CVE-2026-54002
GetKirby · Kirby
Kirby CMS is affected by multiple Cross-Site Scripting (XSS) vulnerabilities, allowing authenticated users with lower privileges to execute malicious scripts in the administrative interface.
Executive summary
Multiple XSS vulnerabilities in the Kirby CMS administrative interface could allow an authenticated attacker to execute arbitrary scripts, potentially leading to full administrative compromise.
Vulnerability
These vulnerabilities (CWE-79, CWE-87) involve the improper neutralization of input during web page generation. The attack requires the user to be authenticated, specifically leveraging the application's input handling mechanisms to execute malicious JavaScript.
Business impact
Successful exploitation allows an attacker to perform actions on behalf of administrators, potentially leading to the creation of new accounts, modification of site content, or theft of sensitive administrative session tokens. With a CVSS score of 8.5, the risk is substantial for organizations relying on Kirby for content management, as it undermines the security of the administrative dashboard.
Remediation
Immediate Action: Update Kirby CMS to version 4.9.4 or 5.4.4, depending on the current branch in use, to apply the necessary security fixes.

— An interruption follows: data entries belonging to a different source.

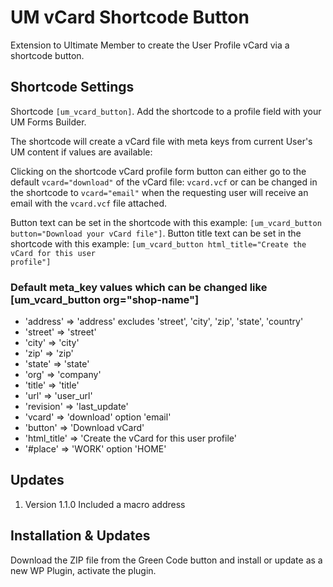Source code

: # UM vCard Shortcode Button
Extension to Ultimate Member to create the User Profile vCard via a shortcode button.

## Shortcode Settings
Shortcode <code>[um_vcard_button]</code>. Add the shortcode to a profile field with your UM Forms Builder.

The shortcode will create a vCard file with meta keys from current User's UM content if values are available:
  
Clicking on the shortcode vCard profile form button can either go to the default <code>vcard="download"</code> of the vCard file: <code>vcard.vcf</code>
or can be changed in the shortcode to <code>vcard="email"</code> when the requesting user will receive an email with the <code>vcard.vcf</code> file attached.

Button text can be set in the shortcode with this example: <code>[um_vcard_button button="Download your vCard file"]</code>.
Button title text can be set in the shortcode with this example: <code>[um_vcard_button html_title="Create the vCard for this user profile"]</code>

### Default meta_key values which can be changed like [um_vcard_button org="shop-name"]
*    'address'    => 'address' excludes 'street', 'city', 'zip', 'state', 'country' 
*    'street'     => 'street'
*    'city'       => 'city'
*    'zip'        => 'zip'
*    'state'      => 'state'
*    'org'        => 'company'
*    'title'      => 'title'
*    'url'        => 'user_url'
*    'revision'   => 'last_update'
*    'vcard'      => 'download' option 'email'
*    'button'     => 'Download vCard'
*    'html_title' => 'Create the vCard for this user profile'
*    '#place'     => 'WORK' option 'HOME'

## Updates
1. Version 1.1.0 Included a macro address

## Installation & Updates
Download the ZIP file from the Green Code button and install or update as a new WP Plugin, activate the plugin.
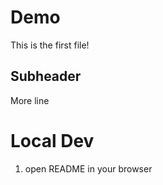 # Demo

This is the first file!

## Subheader

More line


# Local Dev

1. open README in your browser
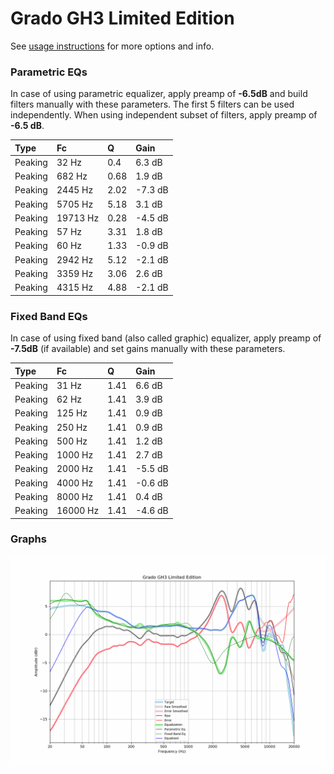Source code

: # Grado GH3 Limited Edition
See [usage instructions](https://github.com/jaakkopasanen/AutoEq#usage) for more options and info.

### Parametric EQs
In case of using parametric equalizer, apply preamp of **-6.5dB** and build filters manually
with these parameters. The first 5 filters can be used independently.
When using independent subset of filters, apply preamp of **-6.5 dB**.

| Type    | Fc       |    Q | Gain    |
|:--------|:---------|:-----|:--------|
| Peaking | 32 Hz    | 0.4  | 6.3 dB  |
| Peaking | 682 Hz   | 0.68 | 1.9 dB  |
| Peaking | 2445 Hz  | 2.02 | -7.3 dB |
| Peaking | 5705 Hz  | 5.18 | 3.1 dB  |
| Peaking | 19713 Hz | 0.28 | -4.5 dB |
| Peaking | 57 Hz    | 3.31 | 1.8 dB  |
| Peaking | 60 Hz    | 1.33 | -0.9 dB |
| Peaking | 2942 Hz  | 5.12 | -2.1 dB |
| Peaking | 3359 Hz  | 3.06 | 2.6 dB  |
| Peaking | 4315 Hz  | 4.88 | -2.1 dB |

### Fixed Band EQs
In case of using fixed band (also called graphic) equalizer, apply preamp of **-7.5dB**
(if available) and set gains manually with these parameters.

| Type    | Fc       |    Q | Gain    |
|:--------|:---------|:-----|:--------|
| Peaking | 31 Hz    | 1.41 | 6.6 dB  |
| Peaking | 62 Hz    | 1.41 | 3.9 dB  |
| Peaking | 125 Hz   | 1.41 | 0.9 dB  |
| Peaking | 250 Hz   | 1.41 | 0.9 dB  |
| Peaking | 500 Hz   | 1.41 | 1.2 dB  |
| Peaking | 1000 Hz  | 1.41 | 2.7 dB  |
| Peaking | 2000 Hz  | 1.41 | -5.5 dB |
| Peaking | 4000 Hz  | 1.41 | -0.6 dB |
| Peaking | 8000 Hz  | 1.41 | 0.4 dB  |
| Peaking | 16000 Hz | 1.41 | -4.6 dB |

### Graphs
![](./Grado%20GH3%20Limited%20Edition.png)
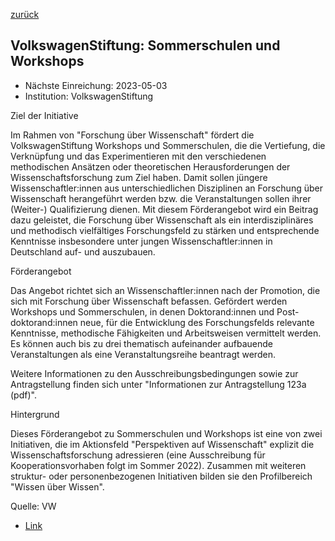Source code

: [zurück](/funding/)

## VolkswagenStiftung: Sommerschulen und Workshops

* Nächste Einreichung: 2023-05-03
* Institution: VolkswagenStiftung

Ziel der Initiative

Im Rahmen von "Forschung über Wissenschaft" fördert die VolkswagenStiftung Workshops und Sommerschulen, die die Vertiefung, die Verknüpfung und das Experimentieren mit den verschiedenen methodischen Ansätzen oder theoretischen Herausforderungen der Wissenschaftsforschung zum Ziel haben. Damit sollen jüngere Wissenschaftler:innen aus unterschiedlichen Disziplinen an Forschung über Wissenschaft herangeführt werden bzw. die Veranstaltungen sollen ihrer (Weiter-) Qualifizierung dienen. Mit diesem Förderangebot wird ein Beitrag dazu geleistet, die Forschung über Wissenschaft als ein interdisziplinäres und methodisch vielfältiges Forschungsfeld zu stärken und entsprechende Kenntnisse insbesondere unter jungen Wissenschaftler:innen in Deutschland auf- und auszubauen.

Förderangebot

Das Angebot richtet sich an Wissenschaftler:innen nach der Promotion, die sich mit Forschung über Wissenschaft befassen. Gefördert werden Workshops und Sommerschulen, in denen Doktorand:innen und Post-doktorand:innen neue, für die Entwicklung des Forschungsfelds relevante Kenntnisse, methodische Fähigkeiten und Arbeitsweisen vermittelt werden. Es können auch bis zu drei thematisch aufeinander aufbauende Veranstaltungen als eine Veranstaltungsreihe beantragt werden.

Weitere Informationen zu den Ausschreibungsbedingungen sowie zur Antragstellung finden sich unter "Informationen zur Antragstellung 123a (pdf)".

Hintergrund

Dieses Förderangebot zu Sommerschulen und Workshops ist eine von zwei Initiativen, die im Aktionsfeld "Perspektiven auf Wissenschaft" explizit die Wissenschaftsforschung adressieren (eine Ausschreibung für Kooperationsvorhaben folgt im Sommer 2022). Zusammen mit weiteren struktur- oder personenbezogenen Initiativen bilden sie den Profilbereich "Wissen über Wissen". 

Quelle: VW

* [Link](https://www.volkswagenstiftung.de/unsere-foerderung/unser-foerderangebot-im-ueberblick/forschung-ueber-wissenschaft-sommerschulen-und-workshops)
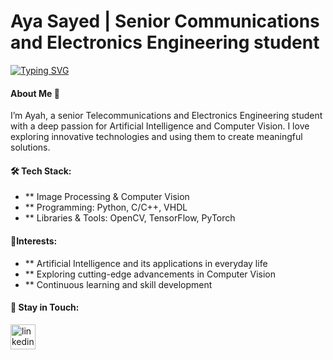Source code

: # Aya Sayed | Senior Communications and Electronics Engineering student
  [![Typing SVG](https://readme-typing-svg.demolab.com/?lines=AI+Engineer)](https://git.io/typing-svg)

#### About Me 🌟
I’m Ayah, a senior Telecommunications and Electronics Engineering student with a deep passion for Artificial Intelligence and Computer Vision. I love exploring innovative technologies and using them to create meaningful solutions.

#### 🛠 Tech Stack:
- ** Image Processing & Computer Vision
- ** Programming: Python, C/C++, VHDL
- ** Libraries & Tools: OpenCV, TensorFlow, PyTorch

#### 🌟Interests:
- ** Artificial Intelligence and its applications in everyday life
- ** Exploring cutting-edge advancements in Computer Vision
- ** Continuous learning and skill development

#### 🤝 Stay in Touch:
  [<img src='https://cdn.jsdelivr.net/npm/simple-icons@3.0.1/icons/linkedin.svg' alt='linkedin' height='40'>](https://www.linkedin.com/in/https://www.linkedin.com/in/aya-s-ahmed//)  
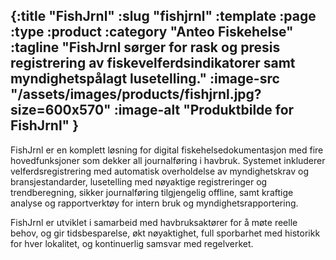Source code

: {:title "FishJrnl"
 :slug "fishjrnl"
 :template :page
 :type :product
 :category "Anteo Fiskehelse"
 :tagline "FishJrnl sørger for rask og presis registrering av fiskevelferdsindikatorer samt myndighetspålagt lusetelling."
 :image-src "/assets/images/products/fishjrnl.jpg?size=600x570"
 :image-alt "Produktbilde for FishJrnl"
}
---

FishJrnl er en komplett løsning for digital fiskehelsedokumentasjon med fire hovedfunksjoner som dekker all journalføring i havbruk. Systemet inkluderer velferdsregistrering med automatisk overholdelse av myndighetskrav og bransjestandarder, lusetelling med nøyaktige registreringer og trendberegning, sikker journalføring tilgjengelig offline, samt kraftige analyse og rapportverktøy for intern bruk og myndighetsrapportering. 

FishJrnl er utviklet i samarbeid med havbruksaktører for å møte reelle behov, og gir tidsbesparelse, økt nøyaktighet, full sporbarhet med historikk for hver lokalitet, og kontinuerlig samsvar med regelverket.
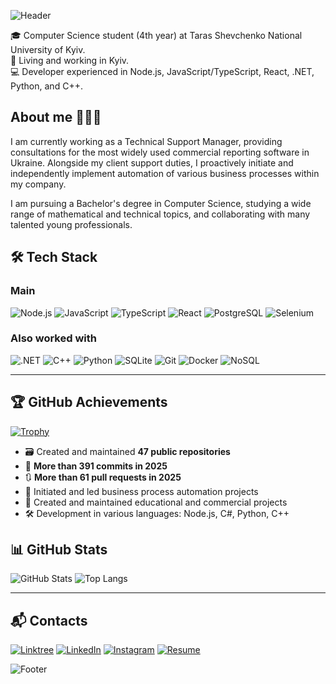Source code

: ![Header](https://capsule-render.vercel.app/api?type=waving&color=0:1b3b4b,100:3a6f8f&height=200&section=header&text=Hello%20I'm%20Oleksandr%20Bazhyn%20👋&fontSize=35&fontColor=ffffff&animation=fadeIn&fontAlignY=35)

🎓 Computer Science student (4th year) at Taras Shevchenko National University of Kyiv.   
🌻 Living and working in Kyiv.  
💻 Developer experienced in Node.js, JavaScript/TypeScript, React, .NET, Python, and C++.  


## About me 🧑🏻‍💼
I am currently working as a Technical Support Manager, providing consultations for the most widely used commercial reporting software in Ukraine.
Alongside my client support duties, I proactively initiate and independently implement automation of various business processes within my company.

I am pursuing a Bachelor's degree in Computer Science, studying a wide range of mathematical and technical topics, and collaborating with many talented young professionals.


## 🛠 Tech Stack

### Main
![Node.js](https://img.shields.io/badge/Node.js-339933?style=for-the-badge&logo=nodedotjs&logoColor=white)
![JavaScript](https://img.shields.io/badge/JavaScript-F7DF1E?style=for-the-badge&logo=javascript&logoColor=black)
![TypeScript](https://img.shields.io/badge/TypeScript-3178C6?style=for-the-badge&logo=typescript&logoColor=white)
![React](https://img.shields.io/badge/React-20232A?style=for-the-badge&logo=react&logoColor=61DAFB)
![PostgreSQL](https://img.shields.io/badge/PostgreSQL-6c757d?style=for-the-badge&logo=postgresql&logoColor=61DAFB)
![Selenium](https://img.shields.io/badge/Selenium-20232A?style=for-the-badge&logo=selenium&logoColor=7bc769)

### Also worked with
![.NET](https://img.shields.io/badge/.NET-512BD4?style=for-the-badge&logo=dotnet&logoColor=white)
![C++](https://img.shields.io/badge/C++-00599C?style=for-the-badge&logo=cplusplus&logoColor=white)
![Python](https://img.shields.io/badge/Python-3776AB?style=for-the-badge&logo=python&logoColor=white)
![SQLite](https://img.shields.io/badge/SQLite-07405E?style=for-the-badge&logo=sqlite&logoColor=white)
![Git](https://img.shields.io/badge/Git-F05032?style=for-the-badge&logo=git&logoColor=white)
![Docker](https://img.shields.io/badge/Docker-2496ED?style=for-the-badge&logo=docker&logoColor=white)
![NoSQL](https://img.shields.io/badge/MongoDB-388e3c?style=for-the-badge&logo=mongodb&logoColor=white)

---

## 🏆 GitHub Achievements
[![Trophy](https://github-profile-trophy.vercel.app/?username=OleksandrBazhyn&theme=onedark&no-frame=true&row=1&margin-w=15)](https://github-profile-trophy.vercel.app/?username=OleksandrBazhyn&theme=gruvbox&no-frame=true&row=1&margin-w=15
)

- 🗃️ Created and maintained **47 public repositories**
- 📝 **More than 391 commits in 2025**
- 🔃 **More than 61 pull requests in 2025**
- 🚀 Initiated and led business process automation projects
- 💼 Created and maintained educational and commercial projects  
- 🛠 Development in various languages: Node.js, C#, Python, C++  


## 📊 GitHub Stats
![GitHub Stats](https://github-readme-stats.vercel.app/api?username=OleksandrBazhyn&show_icons=true&theme=tokyonight)
![Top Langs](https://github-readme-stats.vercel.app/api/top-langs/?username=OleksandrBazhyn&layout=compact&theme=tokyonight)

---

## 📬 Contacts
[![Linktree](https://img.shields.io/badge/Linktree-39E09B?style=for-the-badge&logo=linktree&logoColor=white)](https://linktr.ee/oleksandr_bazhyn)
[![LinkedIn](https://img.shields.io/badge/LinkedIn-0077B5?style=for-the-badge&logo=linkedin&logoColor=white)](https://www.linkedin.com/in/oleksandrbazhyn/)
[![Instagram](https://img.shields.io/badge/Instagram-E4405F?style=for-the-badge&logo=instagram&logoColor=white)](https://www.instagram.com/dgwjew_/)
[![Resume](https://img.shields.io/badge/Resume-4285F4?style=for-the-badge&logo=googledrive&logoColor=white)](https://drive.google.com/file/d/1YyaFqy_AfAfaWo1eucgCCZCkzpzcAanE/view?usp=sharing)

![Footer](https://capsule-render.vercel.app/api?type=waving&color=0:1b3b4b,100:3a6f8f&height=100&section=footer)
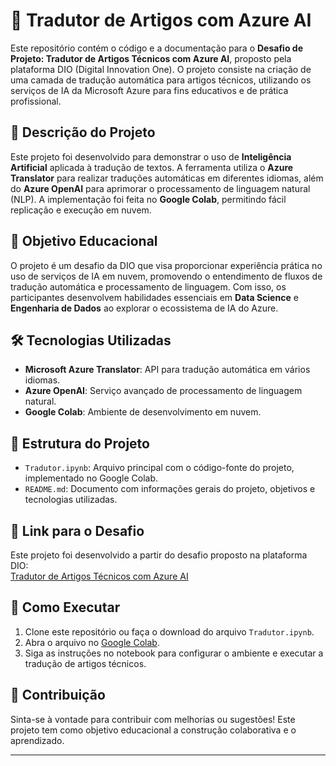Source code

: 
# 📝 Tradutor de Artigos com Azure AI

Este repositório contém o código e a documentação para o **Desafio de Projeto: Tradutor de Artigos Técnicos com Azure AI**, proposto pela plataforma DIO (Digital Innovation One). O projeto consiste na criação de uma camada de tradução automática para artigos técnicos, utilizando os serviços de IA da Microsoft Azure para fins educativos e de prática profissional.

## 📖 Descrição do Projeto

Este projeto foi desenvolvido para demonstrar o uso de **Inteligência Artificial** aplicada à tradução de textos. A ferramenta utiliza o **Azure Translator** para realizar traduções automáticas em diferentes idiomas, além do **Azure OpenAI** para aprimorar o processamento de linguagem natural (NLP). A implementação foi feita no **Google Colab**, permitindo fácil replicação e execução em nuvem.

## 🚀 Objetivo Educacional

O projeto é um desafio da DIO que visa proporcionar experiência prática no uso de serviços de IA em nuvem, promovendo o entendimento de fluxos de tradução automática e processamento de linguagem. Com isso, os participantes desenvolvem habilidades essenciais em **Data Science** e **Engenharia de Dados** ao explorar o ecossistema de IA do Azure.

## 🛠️ Tecnologias Utilizadas

- **Microsoft Azure Translator**: API para tradução automática em vários idiomas.
- **Azure OpenAI**: Serviço avançado de processamento de linguagem natural.
- **Google Colab**: Ambiente de desenvolvimento em nuvem.

## 📂 Estrutura do Projeto

- `Tradutor.ipynb`: Arquivo principal com o código-fonte do projeto, implementado no Google Colab.
- `README.md`: Documento com informações gerais do projeto, objetivos e tecnologias utilizadas.

## 🔗 Link para o Desafio

Este projeto foi desenvolvido a partir do desafio proposto na plataforma DIO:  
[Tradutor de Artigos Técnicos com Azure AI](https://web.dio.me/project/tradutor-de-artigos-tecnicos-com-azureai/learning/d09cfb84-6309-4e9d-ab5b-6a3817f0180c)

## 📝 Como Executar

1. Clone este repositório ou faça o download do arquivo `Tradutor.ipynb`.
2. Abra o arquivo no [Google Colab](https://colab.research.google.com/).
3. Siga as instruções no notebook para configurar o ambiente e executar a tradução de artigos técnicos.

## 🤝 Contribuição

Sinta-se à vontade para contribuir com melhorias ou sugestões! Este projeto tem como objetivo educacional a construção colaborativa e o aprendizado.

---
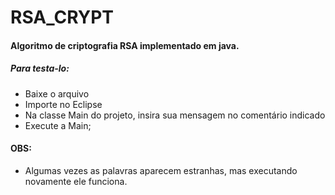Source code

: # RSA_CRYPT
#### Algoritmo de criptografia RSA implementado em java.

##### Para testa-lo:

- Baixe o arquivo
- Importe no Eclipse
- Na classe Main do projeto, insira sua mensagem no comentário indicado
- Execute a Main;

#### OBS:

- Algumas vezes as palavras aparecem estranhas, mas executando novamente ele funciona.
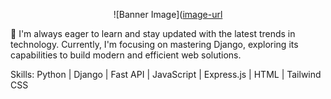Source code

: 
<div style="text-align:center">

![Banner Image]([image-url](https://github.com/justinzapanta/justinzapanta/blob/main/github-header-image.png)

</div>

🚀 I'm always eager to learn and stay updated with the latest trends in technology. Currently, I'm focusing on mastering Django, exploring its capabilities to build modern and efficient web solutions.

Skills: Python | Django | Fast API | JavaScript | Express.js | HTML | Tailwind CSS 
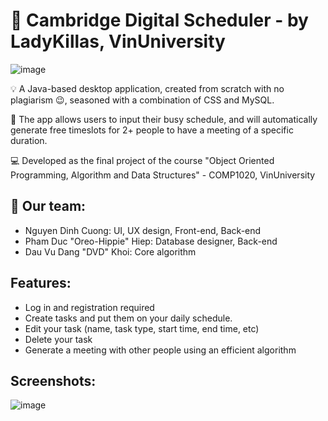 # :date: Cambridge Digital Scheduler - by LadyKillas, VinUniversity

![image](https://user-images.githubusercontent.com/84661482/119254719-26081900-bbe2-11eb-9ffb-31e31866a999.png)

:bulb: A Java-based desktop application, created from scratch with no plagiarism 😉, seasoned with a combination of CSS and MySQL.    

:toolbox: The app allows users to input their busy schedule, and will automatically generate free timeslots for 2+ people to have a meeting of a specific duration.     
  
:computer: Developed as the final project of the course "Object Oriented Programming, Algorithm and Data Structures" - COMP1020, VinUniversity     

## :brain: Our team:    
* Nguyen Dinh Cuong: UI, UX design, Front-end, Back-end   
* Pham Duc "Oreo-Hippie" Hiep: Database designer, Back-end   
* Dau Vu Dang "DVD" Khoi: Core algorithm  

## Features:
- Log in and registration required
- Create tasks and put them on your daily schedule.
- Edit your task (name, task type, start time, end time, etc)
- Delete your task
- Generate a meeting with other people using an efficient algorithm
    
## Screenshots:
<p align="center">
  
![image](https://user-images.githubusercontent.com/84661482/119263707-5cf22500-bc0a-11eb-8c70-81eaa37ea9ce.png)
  
  
</p>


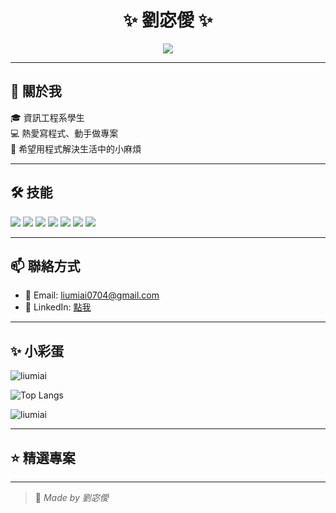 <h1 align="center">✨ 劉宓僾 ✨</h1>

<p align="center">
  <img src="https://readme-typing-svg.demolab.com/?lines=Hi,+I+am+劉宓僾;CS+student+from+Taiwan;Always+learning+new+things!&center=true&width=500&height=50">
</p>

---

## 📌 關於我

🎓 資訊工程系學生  
💻 熱愛寫程式、動手做專案  
🌟 希望用程式解決生活中的小麻煩

---

## 🛠️ 技能

<p align="left">
  <img src="https://img.shields.io/badge/Python-3776AB?style=for-the-badge&logo=python&logoColor=white"/>
  <img src="https://img.shields.io/badge/Java-007396?style=for-the-badge&logo=java&logoColor=white"/>
  <img src="https://img.shields.io/badge/C++-00599C?style=for-the-badge&logo=c%2B%2B&logoColor=white"/>
  <img src="https://img.shields.io/badge/C%23-239120?style=for-the-badge&logo=c-sharp&logoColor=white"/>
  <img src="https://img.shields.io/badge/Unity-000000?style=for-the-badge&logo=unity&logoColor=white"/>
  <img src="https://img.shields.io/badge/HTML5-E34F26?style=for-the-badge&logo=html5&logoColor=white"/>
  <img src="https://img.shields.io/badge/SQL-4479A1?style=for-the-badge&logo=mysql&logoColor=white"/>
</p>

---

## 📫 聯絡方式

- 📧 Email: [liumiai0704@gmail.com](mailto:xxx@gmail.com)
- 🔗 LinkedIn: [點我](www.linkedin.com/in/miai-liu-b2ab15366)

---

## ✨ 小彩蛋

<p align="left">
  <img src="https://komarev.com/ghpvc/?username=liumiai&label=Profile%20views&color=0e75b6&style=flat" alt="liumiai" />
</p>

<p align="left">
  <img src="https://github-readme-stats.vercel.app/api/top-langs?username=liumiai&show_icons=true&locale=en&layout=compact&theme=tokyonight" alt="Top Langs" />
</p>

<p align="left">
  <img src="https://github-readme-stats.vercel.app/api?username=liumiai&show_icons=true&locale=en&theme=tokyonight" alt="liumiai" />
</p>

---

## ⭐ 精選專案



---

> 🐾 *Made by 劉宓僾*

Proactive Monitoring: Monitor administrative user activity for suspicious script injections or unauthorized configuration changes within the Kirby panel.
Compensating Controls: Use a Web Application Firewall (WAF) to filter and block common XSS payloads directed at the administrative panel.
Exploitation status
Public Exploit Available: false
Analyst recommendation
Administrators must verify their current version of Kirby and perform the required update to either 4.9.4 or 5.4.4 immediately. Given that this vulnerability allows for administrative-level impact, patching is essential to prevent potential site defacement or full takeover of the CMS.